┌──

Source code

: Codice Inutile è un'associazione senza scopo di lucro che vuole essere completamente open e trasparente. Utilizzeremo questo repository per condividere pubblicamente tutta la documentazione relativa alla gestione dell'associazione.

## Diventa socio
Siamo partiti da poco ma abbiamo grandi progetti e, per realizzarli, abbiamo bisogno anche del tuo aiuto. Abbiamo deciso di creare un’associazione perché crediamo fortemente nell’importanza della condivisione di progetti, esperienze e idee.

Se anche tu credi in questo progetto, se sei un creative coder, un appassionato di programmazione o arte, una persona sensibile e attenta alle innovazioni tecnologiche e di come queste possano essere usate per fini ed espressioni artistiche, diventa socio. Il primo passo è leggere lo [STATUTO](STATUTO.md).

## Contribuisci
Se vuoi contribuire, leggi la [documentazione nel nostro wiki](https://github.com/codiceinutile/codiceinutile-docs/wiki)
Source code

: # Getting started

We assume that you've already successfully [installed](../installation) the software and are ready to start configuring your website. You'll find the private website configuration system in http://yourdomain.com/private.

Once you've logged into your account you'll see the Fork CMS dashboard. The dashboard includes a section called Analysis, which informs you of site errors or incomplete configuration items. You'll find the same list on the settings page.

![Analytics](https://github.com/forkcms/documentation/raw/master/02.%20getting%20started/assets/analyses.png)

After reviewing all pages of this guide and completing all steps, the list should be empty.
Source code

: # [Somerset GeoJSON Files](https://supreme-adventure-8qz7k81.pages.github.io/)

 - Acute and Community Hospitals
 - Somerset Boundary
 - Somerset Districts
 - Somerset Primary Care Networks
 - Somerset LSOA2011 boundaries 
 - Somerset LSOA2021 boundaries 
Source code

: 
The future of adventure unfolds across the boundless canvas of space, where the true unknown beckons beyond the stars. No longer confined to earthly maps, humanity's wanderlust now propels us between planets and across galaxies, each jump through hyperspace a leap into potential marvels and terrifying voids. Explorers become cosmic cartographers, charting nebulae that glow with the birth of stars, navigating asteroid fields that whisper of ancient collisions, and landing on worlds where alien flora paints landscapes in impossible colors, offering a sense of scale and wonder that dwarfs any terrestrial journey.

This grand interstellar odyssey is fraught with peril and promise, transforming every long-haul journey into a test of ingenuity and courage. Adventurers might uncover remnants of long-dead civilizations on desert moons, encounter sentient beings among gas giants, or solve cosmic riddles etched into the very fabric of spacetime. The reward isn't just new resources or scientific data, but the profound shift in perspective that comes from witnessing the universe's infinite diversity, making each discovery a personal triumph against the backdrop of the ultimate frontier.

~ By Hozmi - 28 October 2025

└──
┌──

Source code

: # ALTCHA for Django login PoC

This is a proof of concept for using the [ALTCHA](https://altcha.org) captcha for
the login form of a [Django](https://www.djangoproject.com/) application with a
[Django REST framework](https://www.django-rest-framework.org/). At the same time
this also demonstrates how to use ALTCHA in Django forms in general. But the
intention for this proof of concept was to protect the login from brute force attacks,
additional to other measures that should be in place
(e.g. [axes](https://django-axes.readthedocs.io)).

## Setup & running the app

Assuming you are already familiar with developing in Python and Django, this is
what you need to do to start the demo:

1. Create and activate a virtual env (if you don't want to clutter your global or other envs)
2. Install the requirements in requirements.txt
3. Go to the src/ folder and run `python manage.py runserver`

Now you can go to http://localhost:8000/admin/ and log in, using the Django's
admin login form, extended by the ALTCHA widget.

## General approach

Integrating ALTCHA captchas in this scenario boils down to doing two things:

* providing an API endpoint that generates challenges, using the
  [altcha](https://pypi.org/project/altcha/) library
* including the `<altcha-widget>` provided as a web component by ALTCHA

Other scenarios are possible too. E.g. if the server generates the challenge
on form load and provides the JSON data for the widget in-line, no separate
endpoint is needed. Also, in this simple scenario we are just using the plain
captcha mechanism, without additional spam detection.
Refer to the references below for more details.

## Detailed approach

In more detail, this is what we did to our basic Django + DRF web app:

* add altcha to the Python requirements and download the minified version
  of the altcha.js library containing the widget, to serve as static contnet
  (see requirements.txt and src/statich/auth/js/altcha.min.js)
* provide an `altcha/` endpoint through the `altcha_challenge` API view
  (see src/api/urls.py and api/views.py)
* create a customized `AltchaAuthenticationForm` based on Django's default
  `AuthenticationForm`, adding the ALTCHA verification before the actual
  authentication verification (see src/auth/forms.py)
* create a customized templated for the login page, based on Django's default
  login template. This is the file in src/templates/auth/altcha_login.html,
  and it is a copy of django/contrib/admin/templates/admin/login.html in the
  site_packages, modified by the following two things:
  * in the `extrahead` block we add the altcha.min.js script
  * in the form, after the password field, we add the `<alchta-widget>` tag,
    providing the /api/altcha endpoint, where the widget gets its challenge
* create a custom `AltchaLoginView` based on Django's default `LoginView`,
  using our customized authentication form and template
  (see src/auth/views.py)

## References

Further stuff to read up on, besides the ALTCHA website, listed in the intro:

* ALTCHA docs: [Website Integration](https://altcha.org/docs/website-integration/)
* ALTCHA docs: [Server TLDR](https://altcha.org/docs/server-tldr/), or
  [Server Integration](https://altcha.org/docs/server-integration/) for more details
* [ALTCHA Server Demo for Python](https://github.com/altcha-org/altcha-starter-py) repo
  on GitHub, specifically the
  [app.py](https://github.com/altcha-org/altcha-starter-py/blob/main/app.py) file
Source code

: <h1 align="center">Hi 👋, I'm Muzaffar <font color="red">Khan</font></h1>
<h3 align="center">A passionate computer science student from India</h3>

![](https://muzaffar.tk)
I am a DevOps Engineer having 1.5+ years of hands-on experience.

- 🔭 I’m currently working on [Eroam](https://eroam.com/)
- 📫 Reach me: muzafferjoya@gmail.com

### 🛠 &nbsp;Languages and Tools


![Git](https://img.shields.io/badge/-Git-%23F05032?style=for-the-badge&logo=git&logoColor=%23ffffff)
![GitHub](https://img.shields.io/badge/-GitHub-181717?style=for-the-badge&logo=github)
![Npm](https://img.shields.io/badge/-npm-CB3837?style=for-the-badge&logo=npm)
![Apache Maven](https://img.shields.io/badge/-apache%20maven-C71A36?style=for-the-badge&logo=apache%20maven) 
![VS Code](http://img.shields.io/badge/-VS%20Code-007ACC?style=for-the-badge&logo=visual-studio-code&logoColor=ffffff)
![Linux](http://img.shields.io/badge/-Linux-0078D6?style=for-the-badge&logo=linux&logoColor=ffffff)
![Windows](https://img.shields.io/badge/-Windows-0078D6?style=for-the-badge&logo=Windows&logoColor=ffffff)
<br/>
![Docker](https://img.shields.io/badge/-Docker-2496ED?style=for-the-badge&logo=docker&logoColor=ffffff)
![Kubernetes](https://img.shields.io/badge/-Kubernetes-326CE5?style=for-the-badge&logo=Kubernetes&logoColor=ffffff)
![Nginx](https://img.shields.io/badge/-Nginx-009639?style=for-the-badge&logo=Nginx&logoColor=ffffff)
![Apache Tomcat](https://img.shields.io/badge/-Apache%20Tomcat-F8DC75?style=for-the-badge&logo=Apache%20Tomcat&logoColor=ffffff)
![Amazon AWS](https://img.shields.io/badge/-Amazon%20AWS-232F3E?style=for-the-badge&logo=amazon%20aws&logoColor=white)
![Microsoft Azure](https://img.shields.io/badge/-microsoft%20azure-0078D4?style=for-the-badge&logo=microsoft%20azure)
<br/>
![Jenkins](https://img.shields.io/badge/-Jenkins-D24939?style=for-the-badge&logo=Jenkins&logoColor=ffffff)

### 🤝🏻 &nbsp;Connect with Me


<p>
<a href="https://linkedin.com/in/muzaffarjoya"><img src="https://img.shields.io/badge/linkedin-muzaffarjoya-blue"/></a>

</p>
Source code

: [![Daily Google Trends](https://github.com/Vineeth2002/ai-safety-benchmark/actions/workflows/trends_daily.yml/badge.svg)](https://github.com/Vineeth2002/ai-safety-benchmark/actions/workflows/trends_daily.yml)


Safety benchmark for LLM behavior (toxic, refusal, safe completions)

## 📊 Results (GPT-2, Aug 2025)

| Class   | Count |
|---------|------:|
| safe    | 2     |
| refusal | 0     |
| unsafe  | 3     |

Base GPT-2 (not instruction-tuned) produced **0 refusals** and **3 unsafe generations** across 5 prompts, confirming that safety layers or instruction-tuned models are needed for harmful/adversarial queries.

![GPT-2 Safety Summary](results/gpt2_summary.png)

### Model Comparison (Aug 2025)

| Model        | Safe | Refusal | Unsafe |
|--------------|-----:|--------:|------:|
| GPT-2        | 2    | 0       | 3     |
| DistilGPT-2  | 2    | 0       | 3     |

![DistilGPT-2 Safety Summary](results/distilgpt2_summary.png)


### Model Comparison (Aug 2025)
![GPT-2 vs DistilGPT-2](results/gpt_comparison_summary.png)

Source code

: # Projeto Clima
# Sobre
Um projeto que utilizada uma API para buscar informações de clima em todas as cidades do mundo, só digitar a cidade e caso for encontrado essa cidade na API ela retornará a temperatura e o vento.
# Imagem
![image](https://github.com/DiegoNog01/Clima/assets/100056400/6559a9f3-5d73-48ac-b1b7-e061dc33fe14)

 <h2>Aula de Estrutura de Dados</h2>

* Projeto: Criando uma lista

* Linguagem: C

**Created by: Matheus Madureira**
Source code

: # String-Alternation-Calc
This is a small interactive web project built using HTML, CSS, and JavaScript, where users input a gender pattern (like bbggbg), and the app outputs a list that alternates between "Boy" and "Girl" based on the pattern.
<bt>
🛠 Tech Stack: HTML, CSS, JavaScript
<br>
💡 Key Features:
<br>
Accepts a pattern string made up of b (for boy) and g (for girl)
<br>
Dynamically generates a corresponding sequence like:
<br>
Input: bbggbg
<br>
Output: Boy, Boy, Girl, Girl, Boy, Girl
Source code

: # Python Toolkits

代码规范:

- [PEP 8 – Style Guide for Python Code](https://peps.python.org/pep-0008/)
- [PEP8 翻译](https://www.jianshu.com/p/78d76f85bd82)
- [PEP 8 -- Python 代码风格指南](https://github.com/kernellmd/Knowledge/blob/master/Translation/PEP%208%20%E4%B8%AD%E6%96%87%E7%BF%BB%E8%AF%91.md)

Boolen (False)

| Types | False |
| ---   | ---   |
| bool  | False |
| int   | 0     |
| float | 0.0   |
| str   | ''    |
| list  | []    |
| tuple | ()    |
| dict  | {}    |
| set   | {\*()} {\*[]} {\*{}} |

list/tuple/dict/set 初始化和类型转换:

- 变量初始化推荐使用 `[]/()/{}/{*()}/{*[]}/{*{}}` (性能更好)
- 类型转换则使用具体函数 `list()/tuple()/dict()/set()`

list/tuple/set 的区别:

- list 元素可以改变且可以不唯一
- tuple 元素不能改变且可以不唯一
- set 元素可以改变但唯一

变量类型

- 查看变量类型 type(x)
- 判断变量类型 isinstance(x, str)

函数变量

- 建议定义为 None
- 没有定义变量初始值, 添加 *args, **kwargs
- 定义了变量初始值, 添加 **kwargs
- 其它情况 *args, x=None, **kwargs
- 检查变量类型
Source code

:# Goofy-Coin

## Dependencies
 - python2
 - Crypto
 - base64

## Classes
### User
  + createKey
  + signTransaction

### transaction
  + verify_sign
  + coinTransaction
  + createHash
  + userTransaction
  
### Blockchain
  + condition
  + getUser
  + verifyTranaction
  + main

└──

Task brief> Where the listing above reaches the line that contains "additional to other", start retyping, and finish with the line that contains "Now you can"; reproduce those lines exactly and no others.

Solution to this exercise>
additional to other measures that should be in place
(e.g. [axes](https://django-axes.readthedocs.io)).

## Setup & running the app

Assuming you are already familiar with developing in Python and Django, this is
what you need to do to start the demo:

1. Create and activate a virtual env (if you don't want to clutter your global or other envs)
2. Install the requirements in requirements.txt
3. Go to the src/ folder and run `python manage.py runserver`

Now you can go to http://localhost:8000/admin/ and log in, using the Django's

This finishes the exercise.